Task to complete: Which lines of the records below contain the string "over"? Report each of them.

Records for processing:
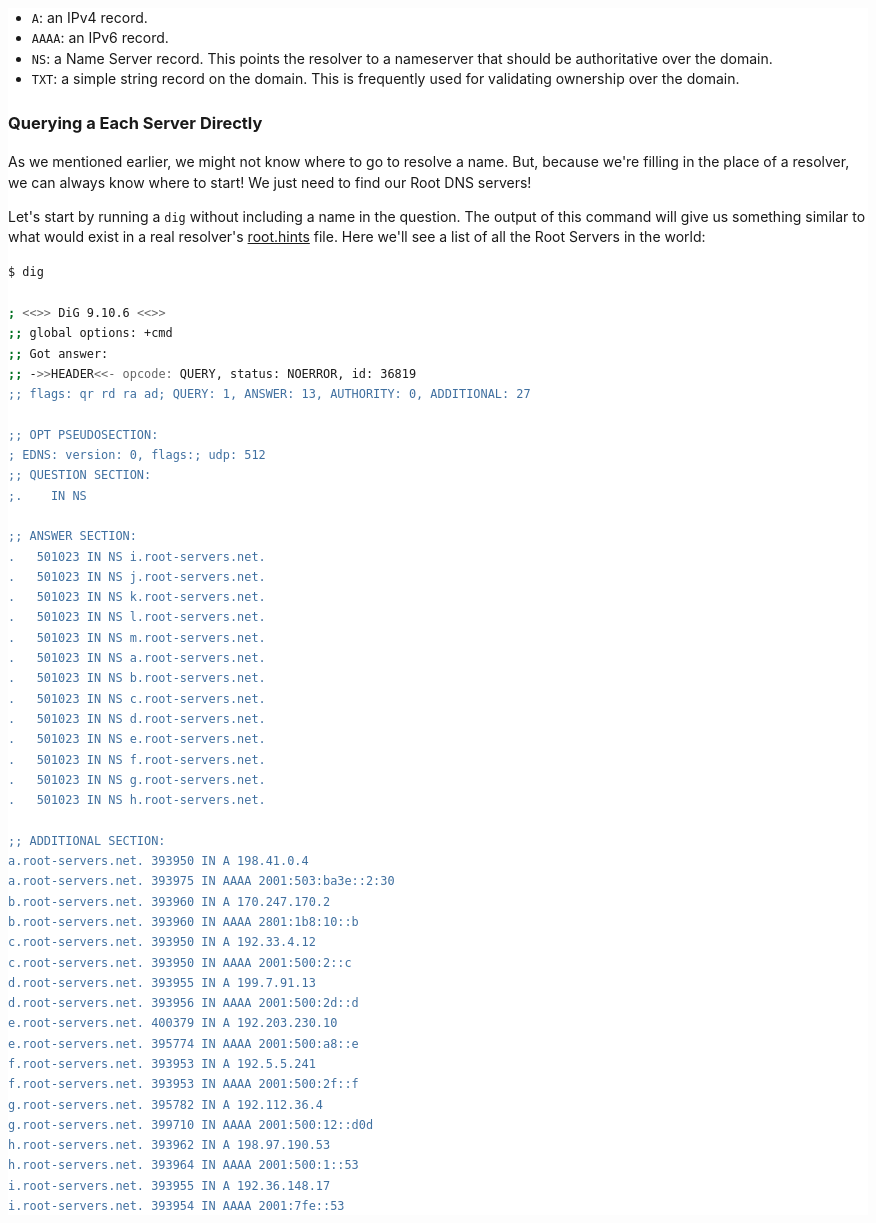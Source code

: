 - `A`: an IPv4 record.
- `AAAA`: an IPv6 record.
- `NS`: a Name Server record. This points the resolver to a nameserver that should be authoritative over the domain.
- `TXT`:  a simple string record on the domain. This is frequently used for validating ownership over the domain.

### Querying a Each Server Directly

As we mentioned earlier, we might not know where to go to resolve a name. But, because we're filling in the place of a resolver, we can always know where to start! We just need to find our Root DNS servers!

Let's start by running a `dig` without including a name in the question. The output of this command will give us something similar to what would exist in a real resolver's [root.hints](https://www.internic.net/domain/named.root) file. Here we'll see a list of all the Root Servers in the world:

```bash
$ dig

; <<>> DiG 9.10.6 <<>>
;; global options: +cmd
;; Got answer:
;; ->>HEADER<<- opcode: QUERY, status: NOERROR, id: 36819
;; flags: qr rd ra ad; QUERY: 1, ANSWER: 13, AUTHORITY: 0, ADDITIONAL: 27

;; OPT PSEUDOSECTION:
; EDNS: version: 0, flags:; udp: 512
;; QUESTION SECTION:
;.    IN NS

;; ANSWER SECTION:
.   501023 IN NS i.root-servers.net.
.   501023 IN NS j.root-servers.net.
.   501023 IN NS k.root-servers.net.
.   501023 IN NS l.root-servers.net.
.   501023 IN NS m.root-servers.net.
.   501023 IN NS a.root-servers.net.
.   501023 IN NS b.root-servers.net.
.   501023 IN NS c.root-servers.net.
.   501023 IN NS d.root-servers.net.
.   501023 IN NS e.root-servers.net.
.   501023 IN NS f.root-servers.net.
.   501023 IN NS g.root-servers.net.
.   501023 IN NS h.root-servers.net.

;; ADDITIONAL SECTION:
a.root-servers.net. 393950 IN A 198.41.0.4
a.root-servers.net. 393975 IN AAAA 2001:503:ba3e::2:30
b.root-servers.net. 393960 IN A 170.247.170.2
b.root-servers.net. 393960 IN AAAA 2801:1b8:10::b
c.root-servers.net. 393950 IN A 192.33.4.12
c.root-servers.net. 393950 IN AAAA 2001:500:2::c
d.root-servers.net. 393955 IN A 199.7.91.13
d.root-servers.net. 393956 IN AAAA 2001:500:2d::d
e.root-servers.net. 400379 IN A 192.203.230.10
e.root-servers.net. 395774 IN AAAA 2001:500:a8::e
f.root-servers.net. 393953 IN A 192.5.5.241
f.root-servers.net. 393953 IN AAAA 2001:500:2f::f
g.root-servers.net. 395782 IN A 192.112.36.4
g.root-servers.net. 399710 IN AAAA 2001:500:12::d0d
h.root-servers.net. 393962 IN A 198.97.190.53
h.root-servers.net. 393964 IN AAAA 2001:500:1::53
i.root-servers.net. 393955 IN A 192.36.148.17
i.root-servers.net. 393954 IN AAAA 2001:7fe::53
```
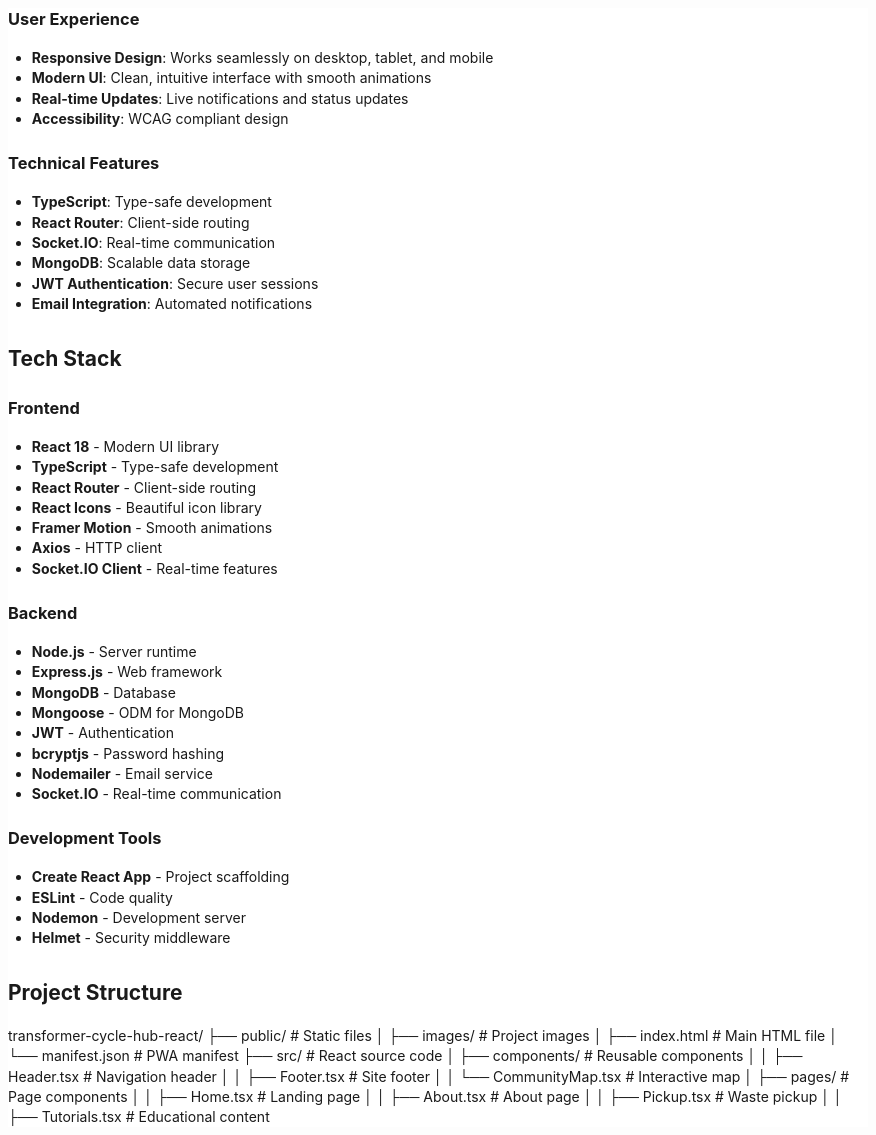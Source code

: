 ### User Experience

- **Responsive Design**: Works seamlessly on desktop, tablet, and mobile
- **Modern UI**: Clean, intuitive interface with smooth animations
- **Real-time Updates**: Live notifications and status updates
- **Accessibility**: WCAG compliant design

### Technical Features

- **TypeScript**: Type-safe development
- **React Router**: Client-side routing
- **Socket.IO**: Real-time communication
- **MongoDB**: Scalable data storage
- **JWT Authentication**: Secure user sessions
- **Email Integration**: Automated notifications

## Tech Stack

### Frontend

- **React 18** - Modern UI library
- **TypeScript** - Type-safe development
- **React Router** - Client-side routing
- **React Icons** - Beautiful icon library
- **Framer Motion** - Smooth animations
- **Axios** - HTTP client
- **Socket.IO Client** - Real-time features

### Backend

- **Node.js** - Server runtime
- **Express.js** - Web framework
- **MongoDB** - Database
- **Mongoose** - ODM for MongoDB
- **JWT** - Authentication
- **bcryptjs** - Password hashing
- **Nodemailer** - Email service
- **Socket.IO** - Real-time communication

### Development Tools

- **Create React App** - Project scaffolding
- **ESLint** - Code quality
- **Nodemon** - Development server
- **Helmet** - Security middleware

## Project Structure

transformer-cycle-hub-react/
├── public/                 # Static files
│   ├── images/            # Project images
│   ├── index.html         # Main HTML file
│   └── manifest.json      # PWA manifest
├── src/                   # React source code
│   ├── components/        # Reusable components
│   │   ├── Header.tsx    # Navigation header
│   │   ├── Footer.tsx    # Site footer
│   │   └── CommunityMap.tsx # Interactive map
│   ├── pages/            # Page components
│   │   ├── Home.tsx      # Landing page
│   │   ├── About.tsx     # About page
│   │   ├── Pickup.tsx    # Waste pickup
│   │   ├── Tutorials.tsx # Educational content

Solution to the exercise:
- `NS`: a Name Server record. This points the resolver to a nameserver that should be authoritative over the domain.
- `TXT`:  a simple string record on the domain. This is frequently used for validating ownership over the domain.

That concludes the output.